Chissà quante volte Domenico Notarangelo, scrittore, giornalista e cultore della storia del territorio, è stato tra il rione Dirupo, a Pisticci, e a valle in piazza Elettra a Marconia, con la sua inseparabile macchina fotografica e con l’occhio pronto a cogliere luoghi, volti di persone, momenti della tradizione locale che costituiscono una eredità importante per quanti vogliono sapere, conoscere di fatti e cultura del passato. E Domenico, per gli amici ”Mimì”, lo ha fatto con rispetto ” K’ Rspett” come il tema della mostra allestita presso la sede comunale di Piazza Umberto I a Pisticci . Una raccolta di foto d’epoca curata da Antonio Notarangelo e Davide Crucinio, che si potra ammirare a Pisticci fino al 23 settembre e fino al 21 settembre a Marconia presso i locali dell’ex istituto Agrario . Un viaggio nella memoria dei luoghi tra feste religiose, vita domestica con le donne in costume tradizionale, personaggi in bianco e nero che ”contrastano” con il candore delle case tinteggiate a calce. Un Amarcord da non perdere. ”Perchè il passato- diceva Domenico Notarangelo- è la memoria del nostro futuro…”

LA NOTA DI PRESENTAZIONE DELLA MOSTRA

Mostra Fotografica “K’ RSPETT: Pisticci e Marconia, Storia e Tradizioni
Trattasi di una mostra itinerante delle opere dell’artista, antropologo e sociologo Domenico Notarangelo. Nato in Puglia, si stabilisce a Matera nella seconda metà degli anni 50, corrispondente per la Basilicata del quotidiano L’Unità. Da fotoreporter, da studioso della civiltà contadina, di quel Sud più a Sud come la terra di Lucania sa essere, capace di cogliere l’intimità e la voglia di riscatto della sua gente, la poetica dello spirito di sacrificio scalfita nei loro volti e la necessità di abbandonarsi ed abbandonare le terre, in nome di un progresso industriale che giammai fu per loro, progresso e riscatto. Fotografo, scrittore e storico delle tradizioni popolari, fu testimone dei cambiamenti politici e sociali di un’epoca. Collaborò con grandi registi come Pier Paolo Pasolini e Francesco Rosi, Vittorio Taviani e Lino Miccichè.
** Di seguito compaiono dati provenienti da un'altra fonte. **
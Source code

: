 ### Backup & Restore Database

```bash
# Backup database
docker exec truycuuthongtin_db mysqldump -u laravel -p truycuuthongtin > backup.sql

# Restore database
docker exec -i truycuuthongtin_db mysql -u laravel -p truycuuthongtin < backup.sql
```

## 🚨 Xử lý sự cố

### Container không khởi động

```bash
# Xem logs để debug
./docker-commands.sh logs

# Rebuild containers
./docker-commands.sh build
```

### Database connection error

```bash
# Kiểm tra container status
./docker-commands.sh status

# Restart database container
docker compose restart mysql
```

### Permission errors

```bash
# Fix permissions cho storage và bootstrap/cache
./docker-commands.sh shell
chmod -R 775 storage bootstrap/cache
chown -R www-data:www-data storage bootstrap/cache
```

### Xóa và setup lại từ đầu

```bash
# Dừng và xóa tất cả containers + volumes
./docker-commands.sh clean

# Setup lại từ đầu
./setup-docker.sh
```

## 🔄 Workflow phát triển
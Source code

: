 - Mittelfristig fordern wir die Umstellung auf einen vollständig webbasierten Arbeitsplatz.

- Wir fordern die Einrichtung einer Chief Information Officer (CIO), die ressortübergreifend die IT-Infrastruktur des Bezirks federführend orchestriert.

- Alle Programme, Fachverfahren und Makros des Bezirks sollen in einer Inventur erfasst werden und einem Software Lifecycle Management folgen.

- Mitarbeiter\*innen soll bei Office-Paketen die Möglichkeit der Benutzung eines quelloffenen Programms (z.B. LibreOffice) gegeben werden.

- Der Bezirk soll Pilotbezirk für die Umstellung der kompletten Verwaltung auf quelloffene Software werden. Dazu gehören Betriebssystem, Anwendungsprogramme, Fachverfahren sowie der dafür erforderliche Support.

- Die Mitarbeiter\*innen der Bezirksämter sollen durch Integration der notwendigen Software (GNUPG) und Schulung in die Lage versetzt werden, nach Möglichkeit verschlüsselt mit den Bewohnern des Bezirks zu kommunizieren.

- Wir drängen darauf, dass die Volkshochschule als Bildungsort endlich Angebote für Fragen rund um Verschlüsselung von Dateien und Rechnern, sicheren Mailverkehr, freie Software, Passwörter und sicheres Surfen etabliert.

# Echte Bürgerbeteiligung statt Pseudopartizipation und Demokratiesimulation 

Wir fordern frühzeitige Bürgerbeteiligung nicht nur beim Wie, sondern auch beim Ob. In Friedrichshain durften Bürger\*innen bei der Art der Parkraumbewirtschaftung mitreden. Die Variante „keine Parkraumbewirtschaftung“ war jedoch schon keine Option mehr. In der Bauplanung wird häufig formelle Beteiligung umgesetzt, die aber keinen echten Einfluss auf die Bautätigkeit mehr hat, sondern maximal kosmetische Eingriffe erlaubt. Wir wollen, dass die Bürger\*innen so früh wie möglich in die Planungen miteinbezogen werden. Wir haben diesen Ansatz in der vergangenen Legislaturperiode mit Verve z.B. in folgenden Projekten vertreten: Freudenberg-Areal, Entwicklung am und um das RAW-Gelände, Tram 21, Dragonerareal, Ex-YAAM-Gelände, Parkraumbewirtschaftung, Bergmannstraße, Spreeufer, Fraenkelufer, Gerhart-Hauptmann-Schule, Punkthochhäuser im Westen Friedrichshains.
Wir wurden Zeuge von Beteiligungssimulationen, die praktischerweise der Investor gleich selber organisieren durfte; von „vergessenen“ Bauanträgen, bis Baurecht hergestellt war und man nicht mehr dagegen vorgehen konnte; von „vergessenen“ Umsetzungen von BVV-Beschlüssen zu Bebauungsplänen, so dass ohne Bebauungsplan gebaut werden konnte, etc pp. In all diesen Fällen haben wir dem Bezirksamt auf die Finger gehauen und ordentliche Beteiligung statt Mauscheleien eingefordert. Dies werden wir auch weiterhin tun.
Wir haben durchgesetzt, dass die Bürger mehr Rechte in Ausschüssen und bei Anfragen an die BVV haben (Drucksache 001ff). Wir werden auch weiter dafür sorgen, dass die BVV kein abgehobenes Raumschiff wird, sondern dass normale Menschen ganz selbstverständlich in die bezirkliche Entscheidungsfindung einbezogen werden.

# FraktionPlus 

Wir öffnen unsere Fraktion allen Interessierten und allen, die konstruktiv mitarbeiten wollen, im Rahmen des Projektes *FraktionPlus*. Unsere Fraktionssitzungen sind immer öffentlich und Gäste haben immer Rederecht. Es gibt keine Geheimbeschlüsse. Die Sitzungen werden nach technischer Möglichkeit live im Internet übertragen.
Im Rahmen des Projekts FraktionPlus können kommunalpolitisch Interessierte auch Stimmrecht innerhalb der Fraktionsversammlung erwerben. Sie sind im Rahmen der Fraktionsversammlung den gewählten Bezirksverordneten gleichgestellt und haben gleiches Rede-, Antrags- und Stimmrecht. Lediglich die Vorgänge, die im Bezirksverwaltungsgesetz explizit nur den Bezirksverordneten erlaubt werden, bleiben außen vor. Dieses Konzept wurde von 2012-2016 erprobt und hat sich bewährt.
Il suo archivio è stato dichiarato nel 2011, Bene storico di interesse nazionale dal Ministero dei Beni Culturali.
L’intento della mostra è riconoscere noi stessi nella nostra storia e nelle nostre radici, nell’immediatezza della fotografia approcciare con emotività e sentimento alla nostra identità. Utilizzeremo l’obiettivo della sua macchina ed il suo sguardo su chi eravamo per capirci meglio, per conoscerci, forse anche per amarci un po’ di più.